What's interesting to me about this announcement is that it seems to replace
something they already had; Microsoft released OneGet several years ago and
was positioning it (I thought) the same way they are positioning this. It's in
maintenance mode now. So I would say Chocolatey is doomed only if this
actually sticks.

------
rkagerer
Software management on Windows is such a mess.

After decades of opportunity for improvement, it's largely gotten worse.
Uninstall is too often a myth, and the majority of programs out there leave
bits and pieces behind. These add up over time to bloat your registry, disk,
kernel drivers, etc, degrading the performance and reliability of your
computer. Multiple conventions for where things go makes it difficult to track
down the bits. (Program Files? (x86)? AppData\\[Local|LocalLow|Roaming]?
SteamApps\common? ProgramData? System32/SysWOW64? Dozens of registry
locations?)

So many installers require unfettered, administrative access to my computer
with little indication of exactly what they intend to do (Litter my desktop
with new shortcuts? Add shell hooks? Install a rootkit?) and no opportunity
from the OS to consent your partial permission or retroactively examine the
changes. (Don't miss that popup balloon about a new driver! Have fun parsing
through all the noise in your event logs).

Even simple chores like managing file type associations became more painful
somewhere along the way.

There's a reason professionals so often fall back to advising a reformat.
Makes me miss the days when your program went someplace like C:\PHOTOSHOP and
most everything for it was contained within.

It's easy to point fingers at individual software publishers (I've called out
some incompetent ones) but mostly I blame Microsoft for failing to evangelize
rigorously thought-through best practices and provide better tooling to make
it dead easy for developers to get it right. I might be wrong about this, but
the preview looks like a gimmick for finding and running installers. I would
have liked to see improved methodologies, packaging tools, and end-user
empowerment announced alongside it.

Hats off to folks like Nir Sofer and Mark Russinovich who've shown the world
just how much you can pack into a small, single-file, zero-installation EXE
that just runs when you click it.

I've been using the same computer for 10 years now (with upgrades to
components like video, RAID controller, SSD's) and have over 700 programs
installed on it. I use third party monitoring software [1] to capture a disk
and registry snapshot before and after any installation (and often on
updates). The machine is still nearly as snappy as the day it was built (yes,
I benchmark!), but it's taken a LOT of ongoing work to keep it that way.
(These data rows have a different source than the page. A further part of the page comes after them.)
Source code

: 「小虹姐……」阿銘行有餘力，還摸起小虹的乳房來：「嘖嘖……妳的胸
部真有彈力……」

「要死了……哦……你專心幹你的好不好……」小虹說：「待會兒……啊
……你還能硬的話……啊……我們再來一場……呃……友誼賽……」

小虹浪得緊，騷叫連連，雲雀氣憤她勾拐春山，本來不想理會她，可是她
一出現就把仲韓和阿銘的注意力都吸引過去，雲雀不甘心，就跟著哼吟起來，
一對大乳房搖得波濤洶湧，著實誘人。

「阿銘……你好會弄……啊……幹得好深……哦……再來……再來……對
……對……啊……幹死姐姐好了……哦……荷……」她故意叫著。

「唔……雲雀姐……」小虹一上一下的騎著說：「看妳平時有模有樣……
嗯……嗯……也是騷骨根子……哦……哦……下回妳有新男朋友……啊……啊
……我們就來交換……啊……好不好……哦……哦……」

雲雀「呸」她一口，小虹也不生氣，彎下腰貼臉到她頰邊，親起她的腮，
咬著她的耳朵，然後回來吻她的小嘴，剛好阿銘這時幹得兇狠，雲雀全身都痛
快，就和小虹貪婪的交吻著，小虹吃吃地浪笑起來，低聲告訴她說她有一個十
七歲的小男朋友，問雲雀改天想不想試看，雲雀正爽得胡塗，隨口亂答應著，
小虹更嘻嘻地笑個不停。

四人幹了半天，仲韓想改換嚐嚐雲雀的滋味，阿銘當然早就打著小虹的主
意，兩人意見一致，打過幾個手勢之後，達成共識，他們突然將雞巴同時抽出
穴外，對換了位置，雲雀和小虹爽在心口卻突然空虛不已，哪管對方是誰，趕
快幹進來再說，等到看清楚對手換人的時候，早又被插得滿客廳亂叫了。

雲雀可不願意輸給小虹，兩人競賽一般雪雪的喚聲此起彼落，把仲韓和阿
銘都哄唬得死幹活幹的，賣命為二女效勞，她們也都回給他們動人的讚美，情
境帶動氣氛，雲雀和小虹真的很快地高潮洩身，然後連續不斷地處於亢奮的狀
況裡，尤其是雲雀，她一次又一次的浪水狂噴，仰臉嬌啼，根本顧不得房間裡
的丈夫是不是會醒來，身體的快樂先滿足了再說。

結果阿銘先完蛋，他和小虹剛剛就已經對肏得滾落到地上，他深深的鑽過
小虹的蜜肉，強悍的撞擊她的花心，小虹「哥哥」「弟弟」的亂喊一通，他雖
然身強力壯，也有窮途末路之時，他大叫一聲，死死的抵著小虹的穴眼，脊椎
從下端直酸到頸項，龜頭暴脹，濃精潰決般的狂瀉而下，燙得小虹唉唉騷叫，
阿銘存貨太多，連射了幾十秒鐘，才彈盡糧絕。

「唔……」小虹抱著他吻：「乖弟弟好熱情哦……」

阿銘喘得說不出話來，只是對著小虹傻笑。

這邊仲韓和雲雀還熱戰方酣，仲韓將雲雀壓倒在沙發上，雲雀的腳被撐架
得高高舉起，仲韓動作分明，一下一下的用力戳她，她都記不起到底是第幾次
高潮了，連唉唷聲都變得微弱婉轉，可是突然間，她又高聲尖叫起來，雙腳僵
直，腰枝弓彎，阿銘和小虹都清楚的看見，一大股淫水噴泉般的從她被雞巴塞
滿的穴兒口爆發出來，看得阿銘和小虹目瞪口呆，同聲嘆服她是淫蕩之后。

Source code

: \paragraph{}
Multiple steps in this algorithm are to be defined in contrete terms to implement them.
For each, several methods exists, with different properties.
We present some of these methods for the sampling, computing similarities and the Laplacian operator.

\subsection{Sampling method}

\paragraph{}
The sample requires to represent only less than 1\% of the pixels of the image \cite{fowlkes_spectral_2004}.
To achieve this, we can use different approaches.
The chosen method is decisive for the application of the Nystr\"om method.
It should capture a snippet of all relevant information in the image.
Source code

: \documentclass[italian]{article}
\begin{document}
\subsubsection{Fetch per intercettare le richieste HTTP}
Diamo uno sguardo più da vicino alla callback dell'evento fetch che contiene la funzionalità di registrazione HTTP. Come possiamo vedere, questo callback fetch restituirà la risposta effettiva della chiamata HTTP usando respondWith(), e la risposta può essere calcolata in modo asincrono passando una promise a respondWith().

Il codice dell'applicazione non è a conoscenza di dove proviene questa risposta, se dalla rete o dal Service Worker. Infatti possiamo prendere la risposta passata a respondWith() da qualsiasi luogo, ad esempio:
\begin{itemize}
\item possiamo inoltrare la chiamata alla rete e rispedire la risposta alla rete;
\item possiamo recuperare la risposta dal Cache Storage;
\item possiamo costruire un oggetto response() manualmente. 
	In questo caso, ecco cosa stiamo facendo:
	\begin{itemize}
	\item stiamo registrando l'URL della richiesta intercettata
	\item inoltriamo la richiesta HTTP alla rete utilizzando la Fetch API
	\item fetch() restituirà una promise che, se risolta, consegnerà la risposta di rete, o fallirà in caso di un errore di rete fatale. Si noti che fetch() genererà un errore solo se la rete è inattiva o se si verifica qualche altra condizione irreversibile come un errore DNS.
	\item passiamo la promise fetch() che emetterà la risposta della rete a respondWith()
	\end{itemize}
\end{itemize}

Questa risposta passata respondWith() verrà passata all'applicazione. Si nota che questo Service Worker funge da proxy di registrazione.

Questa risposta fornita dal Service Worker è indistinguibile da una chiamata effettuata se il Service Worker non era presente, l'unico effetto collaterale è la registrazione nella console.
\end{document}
I use
other tricks, like locking down certain registry keys and folder locations
which programs like to pollute (or where that causes breakage, using startup
scripts to clean them out after the fact in a cat and mouse game). One big win
was completely giving up on My Documents. I treat it like just another
AppData, and organize the content I really care about elsewhere.

All that said, I really like that my Windows software still comes directly
from the vendors. I'm not sure how I feel about distribution becoming more
centralized under Microsoft's control. Part of me hopes to see a vibrant
ecosystem of third-party repos emerge, while another part dreads the confusion
about where to get a package that may entail.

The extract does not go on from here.